■ What this task involves: In the material below, the required lines run from the one containing "- [ ] Set a new" through the one containing "- [ ] Check draft". Copy those lines exactly, ends included, and nothing else.
(Listed entries)
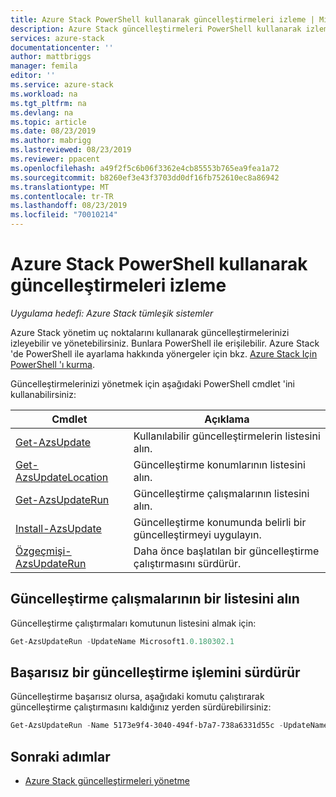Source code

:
 ```yaml
---
title: Azure Stack PowerShell kullanarak güncelleştirmeleri izleme | Microsoft Docs
description: Azure Stack güncelleştirmeleri PowerShell kullanarak izlemeyi öğrenin
services: azure-stack
documentationcenter: ''
author: mattbriggs
manager: femila
editor: ''
ms.service: azure-stack
ms.workload: na
ms.tgt_pltfrm: na
ms.devlang: na
ms.topic: article
ms.date: 08/23/2019
ms.author: mabrigg
ms.lastreviewed: 08/23/2019
ms.reviewer: ppacent
ms.openlocfilehash: a49f2f5c6b06f3362e4cb85553b765ea9fea1a72
ms.sourcegitcommit: b8260ef3e43f3703dd0df16fb752610ec8a86942
ms.translationtype: MT
ms.contentlocale: tr-TR
ms.lasthandoff: 08/23/2019
ms.locfileid: "70010214"
---
```

# <a name="monitor-updates-in-azure-stack-using-powershell"></a>Azure Stack PowerShell kullanarak güncelleştirmeleri izleme

*Uygulama hedefi: Azure Stack tümleşik sistemler*

Azure Stack yönetim uç noktalarını kullanarak güncelleştirmelerinizi izleyebilir ve yönetebilirsiniz. Bunlara PowerShell ile erişilebilir. Azure Stack 'de PowerShell ile ayarlama hakkında yönergeler için bkz. [Azure Stack Için PowerShell 'ı kurma](azure-stack-powershell-install.md).

Güncelleştirmelerinizi yönetmek için aşağıdaki PowerShell cmdlet 'ini kullanabilirsiniz:

| Cmdlet | Açıklama |
|------------------------------------------------------|-------------|
| [Get-AzsUpdate](https://docs.microsoft.com/powershell/module/azs.update.admin/Get-AzsUpdate?view=azurestackps-1.7.2) | Kullanılabilir güncelleştirmelerin listesini alın. |
| [Get-AzsUpdateLocation](https://docs.microsoft.com/powershell/module/azs.update.admin/Get-AzsUpdateLocation?view=azurestackps-1.7.2)| Güncelleştirme konumlarının listesini alın. |
| [Get-AzsUpdateRun](https://docs.microsoft.com/powershell/module/azs.update.admin/Get-AzsUpdateRun?view=azurestackps-1.7.2) | Güncelleştirme çalışmalarının listesini alın.  |
| [Install-AzsUpdate](https://docs.microsoft.com/powershell/module/azs.update.admin/Install-AzsUpdate?view=azurestackps-1.7.2) | Güncelleştirme konumunda belirli bir güncelleştirmeyi uygulayın. |
| [Özgeçmişi-AzsUpdateRun](https://docs.microsoft.com/powershell/module/azs.update.admin/Resume-AzsUpdateRun?view=azurestackps-1.7.2) | Daha önce başlatılan bir güncelleştirme çalıştırmasını sürdürür. |

## <a name="get-a-list-of-update-runs"></a>Güncelleştirme çalışmalarının bir listesini alın

Güncelleştirme çalıştırmaları komutunun listesini almak için:

```powershell
Get-AzsUpdateRun -UpdateName Microsoft1.0.180302.1
```

## <a name="resume-a-failed-update-operation"></a>Başarısız bir güncelleştirme işlemini sürdürür

Güncelleştirme başarısız olursa, aşağıdaki komutu çalıştırarak güncelleştirme çalıştırmasını kaldığınız yerden sürdürebilirsiniz:

```powershell
Get-AzsUpdateRun -Name 5173e9f4-3040-494f-b7a7-738a6331d55c -UpdateName Microsoft1.0.180305.1 | Resume-AzsUpdateRun
```

## <a name="next-steps"></a>Sonraki adımlar

-   [Azure Stack güncelleştirmeleri yönetme](https://docs.microsoft.com/azure-stack/operator/azure-stack-updates)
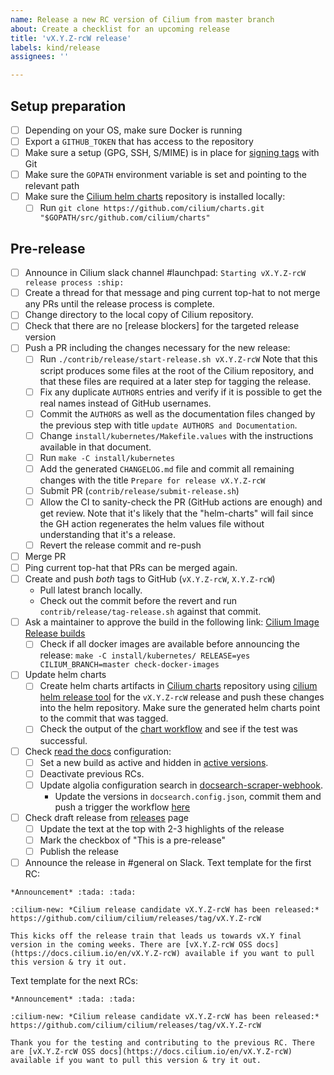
 ```yaml
---
name: Release a new RC version of Cilium from master branch
about: Create a checklist for an upcoming release
title: 'vX.Y.Z-rcW release'
labels: kind/release
assignees: ''

---
```


## Setup preparation

- [ ] Depending on your OS, make sure Docker is running
- [ ] Export a `GITHUB_TOKEN` that has access to the repository
- [ ] Make sure a setup (GPG, SSH, S/MIME) is in place for [signing tags] with Git
- [ ] Make sure the `GOPATH` environment variable is set and pointing to the relevant path
- [ ] Make sure the [Cilium helm charts][Cilium charts] repository is installed locally:
  - [ ] Run `git clone https://github.com/cilium/charts.git "$GOPATH/src/github.com/cilium/charts"`

## Pre-release

- [ ] Announce in Cilium slack channel #launchpad: `Starting vX.Y.Z-rcW release process :ship:`
- [ ] Create a thread for that message and ping current top-hat to not merge any
      PRs until the release process is complete.
- [ ] Change directory to the local copy of Cilium repository.
- [ ] Check that there are no [release blockers] for the targeted release version
- [ ] Push a PR including the changes necessary for the new release:
  - [ ] Run `./contrib/release/start-release.sh vX.Y.Z-rcW`
        Note that this script produces some files at the root of the Cilium
        repository, and that these files are required at a later step for
        tagging the release.
  - [ ] Fix any duplicate `AUTHORS` entries and verify if it is possible to
        get the real names instead of GitHub usernames.
  - [ ] Commit the `AUTHORS` as well as the documentation files changed by the
        previous step with title `update AUTHORS and Documentation`.
  - [ ] Change `install/kubernetes/Makefile.values` with the instructions
        available in that document.
  - [ ] Run `make -C install/kubernetes`
  - [ ] Add the generated `CHANGELOG.md` file and commit all remaining changes
        with the title `Prepare for release vX.Y.Z-rcW`
  - [ ] Submit PR (`contrib/release/submit-release.sh`)
  - [ ] Allow the CI to sanity-check the PR (GitHub actions are enough) and get
        review.
        Note that it's likely that the "helm-charts" will fail since the GH 
        action regenerates the helm values file without understanding that 
        it's a release.
  - [ ] Revert the release commit and re-push
- [ ] Merge PR
- [ ] Ping current top-hat that PRs can be merged again.
- [ ] Create and push *both* tags to GitHub (`vX.Y.Z-rcW`, `X.Y.Z-rcW`)
  - Pull latest branch locally.
  - Check out the commit before the revert and run `contrib/release/tag-release.sh`
    against that commit.
- [ ] Ask a maintainer to approve the build in the following link:
      [Cilium Image Release builds](https://github.com/cilium/cilium/actions?query=workflow:%22Image+Release+Build%22)
  - [ ] Check if all docker images are available before announcing the release:
        `make -C install/kubernetes/ RELEASE=yes CILIUM_BRANCH=master check-docker-images`
- [ ] Update helm charts
  - [ ] Create helm charts artifacts in [Cilium charts] repository using
        [cilium helm release tool] for the `vX.Y.Z-rcW` release and push
        these changes into the helm repository. Make sure the generated helm
        charts point to the commit that was tagged.
  - [ ] Check the output of the [chart workflow] and see if the test was
        successful.
- [ ] Check [read the docs] configuration:
    - [ ] Set a new build as active and hidden in [active versions].
    - [ ] Deactivate previous RCs.
    - [ ] Update algolia configuration search in [docsearch-scraper-webhook].
      - Update the versions in `docsearch.config.json`, commit them and push a trigger the workflow [here](https://github.com/cilium/docsearch-scraper-webhook/actions/workflows/update-algolia-index.yaml)
- [ ] Check draft release from [releases] page
  - [ ] Update the text at the top with 2-3 highlights of the release
  - [ ] Mark the checkbox of "This is a pre-release"
  - [ ] Publish the release
- [ ] Announce the release in #general on Slack.
Text template for the first RC:
```
*Announcement* :tada: :tada:

:cilium-new: *Cilium release candidate vX.Y.Z-rcW has been released:*
https://github.com/cilium/cilium/releases/tag/vX.Y.Z-rcW

This kicks off the release train that leads us towards vX.Y final version in the coming weeks. There are [vX.Y.Z-rcW OSS docs](https://docs.cilium.io/en/vX.Y.Z-rcW) available if you want to pull this version & try it out.
```
Text template for the next RCs:
```
*Announcement* :tada: :tada:

:cilium-new: *Cilium release candidate vX.Y.Z-rcW has been released:*
https://github.com/cilium/cilium/releases/tag/vX.Y.Z-rcW

Thank you for the testing and contributing to the previous RC. There are [vX.Y.Z-rcW OSS docs](https://docs.cilium.io/en/vX.Y.Z-rcW) available if you want to pull this version & try it out.
```

[signing tags]: https://docs.github.com/en/authentication/managing-commit-signature-verification/signing-tags
[Cilium charts]: https://github.com/cilium/charts
[releases]: https://github.com/cilium/cilium/releases
[cilium helm release tool]: https://github.com/cilium/charts/blob/master/prepare_artifacts.sh
[cilium-runtime images]: https://quay.io/repository/cilium/cilium-runtime
[read the docs]: https://readthedocs.org/projects/cilium/
[active versions]: https://readthedocs.org/projects/cilium/versions/?version_filter=vX.Y.Z-rcW
[docsearch-scraper-webhook]: https://github.com/cilium/docsearch-scraper-webhook
[chart workflow]: https://github.com/cilium/charts/actions/workflows/conformance-gke.yaml
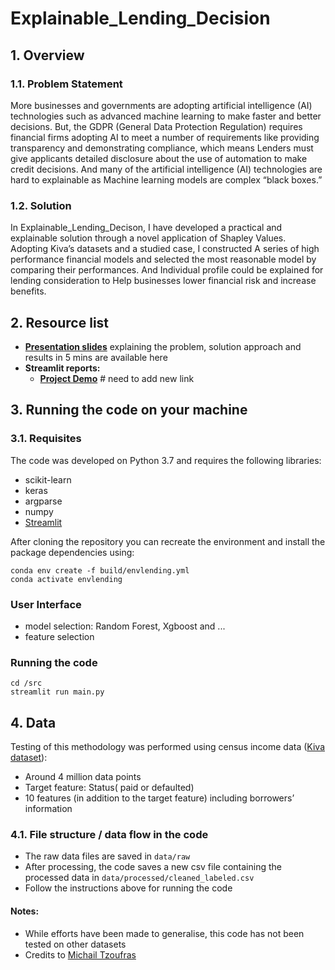 # Explainable_Lending_Decision

## 1. Overview

### 1.1. Problem Statement

More businesses and governments are adopting artificial intelligence (AI) technologies such as advanced machine learning to make faster and better decisions. But, the GDPR (General Data Protection Regulation) requires financial firms adopting AI to meet a number of requirements like providing transparency and demonstrating compliance, which means Lenders must give applicants detailed disclosure about the use of automation to make credit decisions. And many of the artificial intelligence (AI) technologies are hard to explainable as Machine learning models are complex “black boxes.”

### 1.2. Solution

In Explainable_Lending_Decison, I have developed a practical and explainable solution through a novel application of Shapley Values.  Adopting Kiva’s datasets and a studied case, I constructed A series of high performance financial models and selected the most reasonable model by comparing their performances. And Individual profile could be explained for lending consideration to Help businesses lower financial risk and increase benefits.

## 2. Resource list

- [**Presentation slides**](bit.ly/explainable_ff_slides) explaining the problem, solution approach and results in 5 mins are available here
- **Streamlit reports:**
  - [**Project Demo**](https://share.streamlit.io/0.36.0-2Qf24/index.html?id=JDjgoPh55HrSxbKvpthCj2M) # need to add new link

## 3. Running the code on your machine

### 3.1. Requisites
The code was developed on Python 3.7 and requires the following libraries:

- scikit-learn
- keras
- argparse
- numpy
- [Streamlit](https://streamlit.io/secret/docs/index.html)

After cloning the repository you can recreate the environment and install the package dependencies using:

```
conda env create -f build/envlending.yml
conda activate envlending
```

### User Interface
- model selection: Random Forest, Xgboost and  ...
- feature selection

### Running the code
```
cd /src
streamlit run main.py
```
## 4. Data

Testing of this methodology was performed using census income data ([Kiva dataset](https://bigml.com/user/ashikiar/gallery/dataset/52290c30035d0729c1004566)):
- Around 4 million data points
- Target feature: Status( paid or defaulted)
- 10 features (in addition to the target feature) including borrowers’ information


### 4.1. File structure / data flow in the code

- The raw data files are saved in ```data/raw```
- After processing, the code saves a new csv file containing the processed data in ```data/processed/cleaned_labeled.csv```
- Follow the instructions above for running the code

#### Notes:

- While efforts have been made to generalise, this code has not been tested on other datasets
- Credits to [Michail Tzoufras](https://github.com/michail-tzoufras/LendingAtlas)
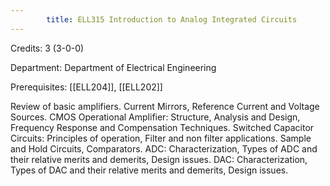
 ```yaml
---
        title: ELL315 Introduction to Analog Integrated Circuits
---
```

Credits: 3 (3-0-0)

Department: Department of Electrical Engineering

Prerequisites: [[ELL204]], [[ELL202]]

Review of basic amplifiers. Current Mirrors, Reference Current and Voltage Sources. CMOS Operational Amplifier: Structure, Analysis and Design, Frequency Response and Compensation Techniques. Switched Capacitor Circuits: Principles of operation, Filter and non filter applications. Sample and Hold Circuits, Comparators. ADC: Characterization, Types of ADC and their relative merits and demerits, Design issues. DAC: Characterization, Types of DAC and their relative merits and demerits, Design issues.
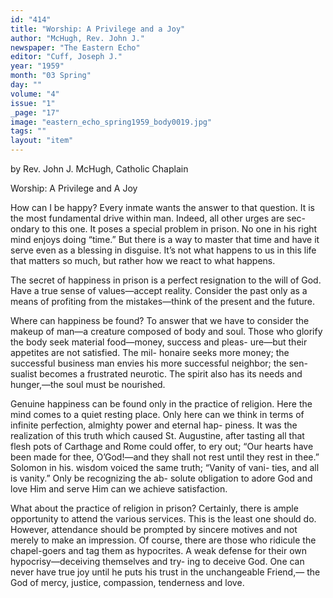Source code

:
 ```yaml
---
id: "414"
title: "Worship: A Privilege and a Joy"
author: "McHugh, Rev. John J."
newspaper: "The Eastern Echo"
editor: "Cuff, Joseph J."
year: "1959"
month: "03 Spring"
day: ""
volume: "4"
issue: "1"
_page: "17"
image: "eastern_echo_spring1959_body0019.jpg"
tags: ""
layout: "item"
---
```

by Rev. John J. McHugh,
Catholic Chaplain

Worship:
A Privilege and A Joy

How can I be happy? Every inmate wants the
answer to that question. It is the most fundamental
drive within man. Indeed, all other urges are sec-
ondary to this one. It poses a special problem in
prison. No one in his right mind enjoys doing
“time.” But there is a way to master that time and
have it serve even as a blessing in disguise. It’s not
what happens to us in this life that matters so much,
but rather how we react to what happens.

The secret of happiness in prison is a perfect
resignation to the will of God. Have a true sense of
values—accept reality. Consider the past only as a
means of profiting from the mistakes—think of the
present and the future.

Where can happiness be found? To answer that
we have to consider the makeup of man—a creature
composed of body and soul. Those who glorify the
body seek material food—money, success and pleas-
ure—but their appetites are not satisfied. The mil-
honaire seeks more money; the successful business
man envies his more successful neighbor; the sen-
sualist becomes a frustrated neurotic. The spirit
also has its needs and hunger,—the soul must be
nourished.

Genuine happiness can be found only in the
practice of religion. Here the mind comes to a quiet
resting place. Only here can we think in terms of
infinite perfection, almighty power and eternal hap-
piness. It was the realization of this truth which
caused St. Augustine, after tasting all that flesh pots
of Carthage and Rome could offer, to ery out; “Our
hearts have been made for thee, O’God!—and they
shall not rest until they rest in thee.” Solomon in
his. wisdom voiced the same truth; “Vanity of vani-
ties, and all is vanity.” Only be recognizing the ab-
solute obligation to adore God and love Him and
serve Him can we achieve satisfaction.

What about the practice of religion in prison?
Certainly, there is ample opportunity to attend the
various services. This is the least one should do.
However, attendance should be prompted by sincere
motives and not merely to make an impression. Of
course, there are those who ridicule the chapel-goers
and tag them as hypocrites. A weak defense for
their own hypocrisy—deceiving themselves and try-
ing to deceive God. One can never have true joy
until he puts his trust in the unchangeable Friend,—
the God of mercy, justice, compassion, tenderness
and love.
(End Listed entries)
■ Task result:
    - [ ] Set a new build as active and hidden in [active versions].
    - [ ] Deactivate previous RCs.
    - [ ] Update algolia configuration search in [docsearch-scraper-webhook].
      - Update the versions in `docsearch.config.json`, commit them and push a trigger the workflow [here](https://github.com/cilium/docsearch-scraper-webhook/actions/workflows/update-algolia-index.yaml)
- [ ] Check draft release from [releases] page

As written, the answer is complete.